The most important changes are as follows:
Entities with special obligations:
- Shareholders who hold over 20% of the total number of voting rights in a joint stock company are defined as significant shareholders. Shareholders who hold over 50% of the total number of voting rights are defined as control shareholders.
- Significant and control shareholders along with the members of supervisory board and management board, representatives and procurators have special obligations towards the company.
- Entities with special obligations are required to avoid realization of self-interests (conclusion of contracts with the company in their own name or on behalf of their related parties) and avoid conflict of interests (use of company’s property, use of non-public information, use own influence in the company, etc). The company can place lawsuits against entities with special obligations that have violated above legal provisions.
- The nominal value of shares cannot be lower than BAM 1. Previously the minimum nominal value was BAM 10.
- Shareholders capital can be increased by converting the company’s debt into shares, in line with the Law on Financial Consolidation of Companies in FBiH.
- The decision on cash dividend determines the total amount of cash dividend to be distributed, dividend per share and dividend distribution deadline, which have to be equal for all the shareholders.
- The Central Securities Depository (CSD) can perform the calculation and the distribution of cash dividends as well.
Shareholders meeting announcements:
- Announcement on ordinary shareholders meetings must be published in at least one newspaper widely spread in FBiH at the latest 21 days prior to the meeting. Announcement on extraordinary shareholders meeting must be published at the latest 14 days prior to the meeting. Previously, the deadline was set to 20 days prior to both ordinary and extraordinary meetings.

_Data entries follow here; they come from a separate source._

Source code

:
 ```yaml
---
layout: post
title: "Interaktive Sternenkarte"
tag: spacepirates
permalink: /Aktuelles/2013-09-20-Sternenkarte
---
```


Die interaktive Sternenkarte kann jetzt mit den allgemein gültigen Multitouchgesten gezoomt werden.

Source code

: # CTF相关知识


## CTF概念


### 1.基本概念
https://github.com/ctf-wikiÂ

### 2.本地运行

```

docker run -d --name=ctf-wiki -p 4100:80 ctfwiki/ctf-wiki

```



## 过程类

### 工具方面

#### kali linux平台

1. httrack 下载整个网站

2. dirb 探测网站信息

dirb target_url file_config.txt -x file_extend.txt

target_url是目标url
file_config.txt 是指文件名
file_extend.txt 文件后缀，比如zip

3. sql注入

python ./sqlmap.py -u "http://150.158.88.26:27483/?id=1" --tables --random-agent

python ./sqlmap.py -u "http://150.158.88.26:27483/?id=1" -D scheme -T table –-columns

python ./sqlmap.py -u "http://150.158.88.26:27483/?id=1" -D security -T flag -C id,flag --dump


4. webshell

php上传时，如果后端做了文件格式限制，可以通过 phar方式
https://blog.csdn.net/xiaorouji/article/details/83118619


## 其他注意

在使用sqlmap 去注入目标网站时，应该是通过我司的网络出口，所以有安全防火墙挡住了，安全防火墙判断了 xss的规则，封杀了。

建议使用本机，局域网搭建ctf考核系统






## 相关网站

- Companies with only one shareholder are not required to publish the announcement.
- If the general shareholders meeting was not held due to lack of quorum, the announcement on the repeated meeting must be published within the following 3 days, and not earlier than 10 days prior to the recurring meeting.
Power of attorney:
- The power of attorney is valid for the repeated shareholders meeting and it can be issued to only one proxy.
- Corporate split-off is introduced. Total liabilities and assets of the respective company can be transferred to newly established companies or to existing companies. Shareholders of split company will obtain shares of new companies.
Impact on investors: Among others, the new Law on Companies introduces special obligations to significant and control shareholders, optional role of Payment Agent for cash dividend to CSD, changes in deadlines for general shareholders meetings announcements and corporate split-off.